Pour le psychosociologue Jean Epstein, le rapport à la nature est essentiel dans le développement des tout-petit*.

Libération, partenaire du nouveau cycle de conférences organisé par la Cité des sciences et de l’industrie, propose régulièrement articles, interviews ou tribunes sur les sujets abordés. A suivre, le 21 mai, le débat «Tous dehors !» en présence de la réalisatrice Anne Jochum, d’Elise Mareuil, éducatrice de jeunes enfants et de Jean Epstein, psychosociologue.

L’usage des tablettes, téléphones et autres écrans, nous sédentarise et nous éloigne d’activités extérieures. Selon des chiffres publiés par le ministère de la Santé, 37 % des 6-10 ans et 73 % des 11-17 ans n’atteignent pas les 60 minutes d’activité physique quotidienne recommandées par l’Organisation mondiale de la santé (OMS). Dans son documentaire Tous dehors !, la réalisatrice Anne Jochum plaide pour une plus grande interaction avec la nature. Rencontre avec le psychosociologue Jean Epstein. Ce dernier, spécialiste de la petite enfance, revient sur l’importance des interactions avec le vivant.

Pourquoi passer du temps à l’extérieur est-il si crucial dans la petite enfance ?

A cette période, les connaissances s’inscrivent par le biais des émotions.

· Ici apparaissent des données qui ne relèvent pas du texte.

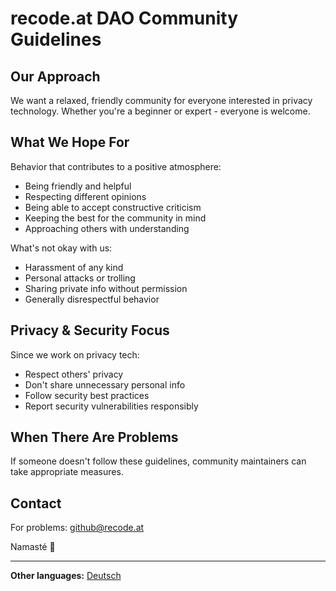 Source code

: # recode.at DAO Community Guidelines

## Our Approach
We want a relaxed, friendly community for everyone interested in privacy technology. Whether you're a beginner or expert - everyone is welcome.

## What We Hope For
Behavior that contributes to a positive atmosphere:
- Being friendly and helpful
- Respecting different opinions  
- Being able to accept constructive criticism
- Keeping the best for the community in mind
- Approaching others with understanding

What's not okay with us:
- Harassment of any kind
- Personal attacks or trolling
- Sharing private info without permission
- Generally disrespectful behavior

## Privacy & Security Focus
Since we work on privacy tech:
- Respect others' privacy
- Don't share unnecessary personal info  
- Follow security best practices
- Report security vulnerabilities responsibly

## When There Are Problems
If someone doesn't follow these guidelines, community maintainers can take appropriate measures.

## Contact
For problems: github@recode.at

Namasté 🙏

---

**Other languages:** [Deutsch](../../CODE_OF_CONDUCT.md)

C’est la voie royale de l’apprentissage chez un tout-petit. Cela passe par ce qu’il aime et ce qu’aiment les adultes avec lesquels il partage sa vie. C’est pour cette raison qu’il est important de lui faire découvrir ces espaces le plus tôt possible.

Vous expliquez que cela favorise l’affectivité (estime de soi etc.). De quelle façon ?

Dans notre système éducatif, les créatifs sont mal vus. On les traite de «rêveurs». Cela entraîne une perte de l’estime de soi chez les enfants qui n’entrent pas dans le moule. Nous insistons sur l’apprentissage considéré comme important, celui qui est scolaire, de type cognitif. Nous faisons l’erreur de subordonner le sensible au cognitif. C’est aberrant, car il n’y a aucune urgence. En revanche, il est essentiel que les enfants bénéficient d’une relation avec le vivant, qui va les valoriser et leur permettre de se révéler, en découvrant leurs talents et les choses qu’ils aiment.

Par ailleurs, on lutte contre le décrochage scolaire en comprenant pourquoi il est nécessaire d’apprendre, en développant des projets. Lorsque nous plantons des graines, il faut en prendre soin régulièrement, puis attendre que les fleurs poussent et éclosent. Nous agissons maintenant pour un plaisir qui n’arrive qu’après. C’est fondamental.

La nature aide également à développer le rapport au temps. De quelle manière ?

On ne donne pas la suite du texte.